Given the data of today, the Storj network is 15 PB with 6 PB free. If tomorrow a 10 PB customer is asking for space what would be done to satisfy such a customer?

And even if Storj would manage to attract lots of new SNOs by ‘hinting’ big news. Would those stay with the network long time to have the data at a sustainable level?
But also we have already seen with Chia that massive growth of capacity can happen really fast when there is enough (potential) incentive.
We have around 12k nodes currently. If only 1k of them add 10TB each (and I guess many more have the option to add bigger hard drives on short notice) then the network would grow by 10 PB. I could and would love to add 10 TB instantly… :grinning_face_with_smiling_eyes:

1 Like

Yeah, same here, but it’s hard to say whether 10% of nodes would. However, Storj can do quite a few things to help that growth. If they know some time in advance, they can start pushing dummy data to the network, giving SNOs an incentive to upgrade already. They can do surge payouts to attract more SNOs as well. If needed they could temporarily spin up some of their own nodes even.

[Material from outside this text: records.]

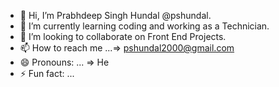 - 👋 Hi, I’m Prabhdeep Singh Hundal @pshundal.
- 🌱 I’m currently learning coding and working as a Technician.
- 💞️ I’m looking to collaborate on Front End Projects.
- 📫 How to reach me ...=> pshundal2000@gmail.com
- 😄 Pronouns: ... => He
- ⚡ Fun fact: ...

<!---
pshundal/pshundal is a ✨ special ✨ repository because its `README.md` (this file) appears on your GitHub profile.
You can click the Preview link to take a look at your changes.
--->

Now I wouldn’t say Chia type growth is reasonable. There was the hope there that income could be massive, while with Storj income is more stable. But despite that natural growth will probably happen anyway. It just won’t be instantly 100PB. But 10% growth over and over will eventually also get you there.

But yes, you can consider my nodes effectively endless as I will just expand when needed.

Just to add to your list:

  1. Delete data from temp folder ( There is a low priority ticket) for it.
  2. Lower trash data’s removal time from 7 to < 7 days.
  3. Delete disqualified satellite’s data (Suggested here )
  4. Limiting storagenode’s log size.
  5. Shrinking database if possible.

These problems exist for the general file upload case, but some backup products support seeding. With HashBackup, you can create a “dir” destination on a USB drive, do your initial backup, take the drive to the target server and copy the data. The data is already encrypted by the backup process and the key is never stored on the USB drive. You’d just have to change a config file and switch the destination from a dir destination to a storj destination.

So if there was a service to copy files into a Storj bucket at high speed, some backup programs could use it today I think. Maybe there would be a hangup with access grants, I dunno; not that familiar with things yet.

Anyone heard of S3Mule?

I saw today that MinIO’s S3 gateway can be used as a transition and/or backup of S3:

Continuous sync between Amazon S3 and Azure

MinIO can migrate or keep objects in sync between Amazon S3 and Azure Blob Storage or MinIO object storage continuously using Lambda compute notifications.

I think the way this works is if you upload to S3 it triggers an event and MinIO downloads the object. This would allow the Storj MT Gateway to mirror an S3 bucket for backup. You’d have to run an rclone sync in the background initially to start the cloning process, but new objects would get mirrored on the fly.

Another way to do it is like Cloudflare R2: Storj is the primary reference. If it has an object, it serves it. If it doesn’t have an object, it checks the S3 backing bucket, downloads the object, serves it, and stores it in Storj. Migrating objects as they are referenced avoids a huge S3 egress bill. The S3 object could have its expiration date set for auto-deletion or it could be actually deleted if the customer didn’t want to maintain an S3 backup.